_What you should do:_ Could you reproduce, from the records below, everything from the line with "(ForeignKey to Role)" down to the line with "JavaScript的时间由", keeping both of those lines and changing nothing?

_Information:_
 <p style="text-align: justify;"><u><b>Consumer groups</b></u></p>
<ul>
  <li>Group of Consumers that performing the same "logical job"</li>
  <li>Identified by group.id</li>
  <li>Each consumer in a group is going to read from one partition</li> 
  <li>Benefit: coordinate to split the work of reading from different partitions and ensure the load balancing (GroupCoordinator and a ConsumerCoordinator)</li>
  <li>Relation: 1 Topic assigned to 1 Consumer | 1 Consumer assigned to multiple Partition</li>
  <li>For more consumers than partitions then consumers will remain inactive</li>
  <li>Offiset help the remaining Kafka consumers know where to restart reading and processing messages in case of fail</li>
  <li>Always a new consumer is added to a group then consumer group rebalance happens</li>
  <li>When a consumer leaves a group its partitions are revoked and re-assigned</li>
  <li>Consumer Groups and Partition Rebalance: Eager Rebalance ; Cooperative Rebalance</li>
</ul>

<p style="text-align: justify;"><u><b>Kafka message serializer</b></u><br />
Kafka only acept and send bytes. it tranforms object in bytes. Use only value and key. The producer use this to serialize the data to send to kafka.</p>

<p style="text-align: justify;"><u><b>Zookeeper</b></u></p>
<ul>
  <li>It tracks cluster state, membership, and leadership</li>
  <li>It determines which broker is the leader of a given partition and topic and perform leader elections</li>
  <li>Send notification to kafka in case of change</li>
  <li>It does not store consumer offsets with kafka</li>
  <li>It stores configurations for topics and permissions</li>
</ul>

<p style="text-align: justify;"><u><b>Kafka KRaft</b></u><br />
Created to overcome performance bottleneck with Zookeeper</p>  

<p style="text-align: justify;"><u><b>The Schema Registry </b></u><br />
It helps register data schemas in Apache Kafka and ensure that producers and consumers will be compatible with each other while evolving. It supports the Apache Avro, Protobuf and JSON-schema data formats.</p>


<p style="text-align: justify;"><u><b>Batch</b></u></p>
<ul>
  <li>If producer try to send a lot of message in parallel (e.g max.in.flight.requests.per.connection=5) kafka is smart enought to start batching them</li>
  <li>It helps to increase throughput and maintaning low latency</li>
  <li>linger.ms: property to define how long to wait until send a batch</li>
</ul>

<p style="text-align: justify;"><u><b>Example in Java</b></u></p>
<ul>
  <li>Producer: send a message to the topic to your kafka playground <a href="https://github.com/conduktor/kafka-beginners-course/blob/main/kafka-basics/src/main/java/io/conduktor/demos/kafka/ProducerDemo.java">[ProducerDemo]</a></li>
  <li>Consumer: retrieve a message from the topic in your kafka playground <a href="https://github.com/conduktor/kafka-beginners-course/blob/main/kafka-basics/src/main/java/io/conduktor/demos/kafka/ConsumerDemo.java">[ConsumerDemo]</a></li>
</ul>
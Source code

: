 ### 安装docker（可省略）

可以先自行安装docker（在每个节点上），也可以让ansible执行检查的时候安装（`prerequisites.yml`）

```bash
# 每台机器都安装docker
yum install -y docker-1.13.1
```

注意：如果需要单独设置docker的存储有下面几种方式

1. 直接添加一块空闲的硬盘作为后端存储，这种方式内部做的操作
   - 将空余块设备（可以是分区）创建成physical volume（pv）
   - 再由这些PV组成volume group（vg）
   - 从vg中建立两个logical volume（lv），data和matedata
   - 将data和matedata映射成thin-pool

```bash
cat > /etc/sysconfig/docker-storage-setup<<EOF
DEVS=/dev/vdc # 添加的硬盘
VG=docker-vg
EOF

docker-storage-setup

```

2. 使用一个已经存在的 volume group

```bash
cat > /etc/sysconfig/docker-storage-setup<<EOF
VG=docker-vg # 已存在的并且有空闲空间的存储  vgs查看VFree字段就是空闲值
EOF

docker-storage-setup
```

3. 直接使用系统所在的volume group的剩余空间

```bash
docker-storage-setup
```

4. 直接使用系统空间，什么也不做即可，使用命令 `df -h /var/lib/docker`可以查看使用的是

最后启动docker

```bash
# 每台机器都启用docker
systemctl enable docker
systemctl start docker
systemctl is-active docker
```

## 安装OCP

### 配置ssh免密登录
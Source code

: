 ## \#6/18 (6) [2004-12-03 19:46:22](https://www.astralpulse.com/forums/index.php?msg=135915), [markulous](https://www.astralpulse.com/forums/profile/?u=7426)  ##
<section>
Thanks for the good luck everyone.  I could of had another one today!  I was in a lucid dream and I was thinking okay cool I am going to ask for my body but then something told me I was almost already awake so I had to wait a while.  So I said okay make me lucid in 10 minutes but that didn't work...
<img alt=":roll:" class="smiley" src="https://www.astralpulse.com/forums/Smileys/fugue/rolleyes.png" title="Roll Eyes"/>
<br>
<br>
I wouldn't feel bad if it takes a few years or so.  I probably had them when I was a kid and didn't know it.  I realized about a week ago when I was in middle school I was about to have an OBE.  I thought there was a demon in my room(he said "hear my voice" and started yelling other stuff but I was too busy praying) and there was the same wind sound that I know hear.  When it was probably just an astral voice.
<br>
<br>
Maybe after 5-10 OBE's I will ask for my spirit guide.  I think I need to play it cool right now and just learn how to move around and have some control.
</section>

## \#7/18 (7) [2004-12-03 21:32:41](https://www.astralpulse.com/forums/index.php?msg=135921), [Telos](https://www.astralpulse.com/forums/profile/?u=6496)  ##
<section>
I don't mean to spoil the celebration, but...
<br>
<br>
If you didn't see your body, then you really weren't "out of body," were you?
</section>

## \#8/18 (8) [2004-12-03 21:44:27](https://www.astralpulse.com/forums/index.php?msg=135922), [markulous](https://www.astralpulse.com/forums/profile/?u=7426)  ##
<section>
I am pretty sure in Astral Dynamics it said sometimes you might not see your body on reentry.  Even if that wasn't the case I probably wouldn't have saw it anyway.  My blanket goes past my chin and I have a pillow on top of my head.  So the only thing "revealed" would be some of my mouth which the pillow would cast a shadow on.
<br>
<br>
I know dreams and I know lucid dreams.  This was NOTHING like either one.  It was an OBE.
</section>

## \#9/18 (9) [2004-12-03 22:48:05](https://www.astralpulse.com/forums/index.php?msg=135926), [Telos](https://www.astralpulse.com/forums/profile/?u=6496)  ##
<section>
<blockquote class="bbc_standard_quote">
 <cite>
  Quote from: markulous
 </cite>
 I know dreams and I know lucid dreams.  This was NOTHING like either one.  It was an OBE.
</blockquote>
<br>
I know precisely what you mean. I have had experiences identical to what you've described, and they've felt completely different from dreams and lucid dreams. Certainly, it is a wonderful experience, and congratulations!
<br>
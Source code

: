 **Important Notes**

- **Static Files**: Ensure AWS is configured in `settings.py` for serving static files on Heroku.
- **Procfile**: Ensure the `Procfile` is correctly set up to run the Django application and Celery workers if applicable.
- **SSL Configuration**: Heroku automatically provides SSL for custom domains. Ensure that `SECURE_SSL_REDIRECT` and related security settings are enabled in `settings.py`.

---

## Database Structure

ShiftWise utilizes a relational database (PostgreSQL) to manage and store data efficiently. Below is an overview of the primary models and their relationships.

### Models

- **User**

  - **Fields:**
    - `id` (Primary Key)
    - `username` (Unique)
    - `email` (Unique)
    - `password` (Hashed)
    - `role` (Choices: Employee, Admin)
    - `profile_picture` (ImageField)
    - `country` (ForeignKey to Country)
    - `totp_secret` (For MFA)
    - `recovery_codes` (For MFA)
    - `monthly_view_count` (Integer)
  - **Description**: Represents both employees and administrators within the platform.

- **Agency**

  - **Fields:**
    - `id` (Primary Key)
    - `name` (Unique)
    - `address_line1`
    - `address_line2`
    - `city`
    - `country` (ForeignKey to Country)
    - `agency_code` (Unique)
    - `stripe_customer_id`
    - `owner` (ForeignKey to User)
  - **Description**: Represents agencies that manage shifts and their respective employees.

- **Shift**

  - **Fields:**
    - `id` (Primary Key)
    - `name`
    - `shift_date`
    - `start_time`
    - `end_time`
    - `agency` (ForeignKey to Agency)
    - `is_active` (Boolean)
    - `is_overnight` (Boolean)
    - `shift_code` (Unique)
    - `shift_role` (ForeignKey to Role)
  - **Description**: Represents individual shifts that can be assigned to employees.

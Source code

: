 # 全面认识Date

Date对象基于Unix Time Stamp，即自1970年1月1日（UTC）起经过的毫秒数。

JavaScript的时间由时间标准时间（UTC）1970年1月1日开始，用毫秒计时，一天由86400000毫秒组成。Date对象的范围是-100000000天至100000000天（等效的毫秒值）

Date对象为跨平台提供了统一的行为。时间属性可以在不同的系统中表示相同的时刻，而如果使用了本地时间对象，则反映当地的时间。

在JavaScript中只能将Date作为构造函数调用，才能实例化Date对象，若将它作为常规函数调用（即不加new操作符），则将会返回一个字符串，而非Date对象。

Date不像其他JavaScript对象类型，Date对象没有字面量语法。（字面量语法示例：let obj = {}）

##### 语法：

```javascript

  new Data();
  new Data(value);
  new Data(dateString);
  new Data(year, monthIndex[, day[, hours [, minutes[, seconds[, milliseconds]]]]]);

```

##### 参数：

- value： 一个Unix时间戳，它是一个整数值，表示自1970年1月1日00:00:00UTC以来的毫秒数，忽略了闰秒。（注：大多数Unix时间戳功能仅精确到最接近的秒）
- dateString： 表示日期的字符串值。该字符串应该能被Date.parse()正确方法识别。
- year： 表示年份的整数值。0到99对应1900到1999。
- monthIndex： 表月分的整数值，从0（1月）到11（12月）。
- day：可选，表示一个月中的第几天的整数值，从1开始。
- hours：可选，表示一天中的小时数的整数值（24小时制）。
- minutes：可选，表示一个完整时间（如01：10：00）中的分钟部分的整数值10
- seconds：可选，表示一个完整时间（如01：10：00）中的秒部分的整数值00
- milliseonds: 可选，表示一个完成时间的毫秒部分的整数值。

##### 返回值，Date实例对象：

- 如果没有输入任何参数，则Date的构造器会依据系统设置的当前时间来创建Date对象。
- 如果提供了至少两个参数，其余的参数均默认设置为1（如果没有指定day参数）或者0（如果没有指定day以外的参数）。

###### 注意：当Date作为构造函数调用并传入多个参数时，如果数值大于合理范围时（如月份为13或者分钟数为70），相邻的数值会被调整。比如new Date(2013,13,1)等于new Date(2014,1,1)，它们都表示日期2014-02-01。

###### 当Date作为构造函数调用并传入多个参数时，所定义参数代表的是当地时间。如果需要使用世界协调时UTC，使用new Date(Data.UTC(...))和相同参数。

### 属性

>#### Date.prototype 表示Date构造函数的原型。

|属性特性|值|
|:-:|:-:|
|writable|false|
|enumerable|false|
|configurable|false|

_Answer section:_
    - `shift_role` (ForeignKey to Role)
  - **Description**: Represents individual shifts that can be assigned to employees.

Source code

: # 全面认识Date

Date对象基于Unix Time Stamp，即自1970年1月1日（UTC）起经过的毫秒数。

JavaScript的时间由时间标准时间（UTC）1970年1月1日开始，用毫秒计时，一天由86400000毫秒组成。Date对象的范围是-100000000天至100000000天（等效的毫秒值）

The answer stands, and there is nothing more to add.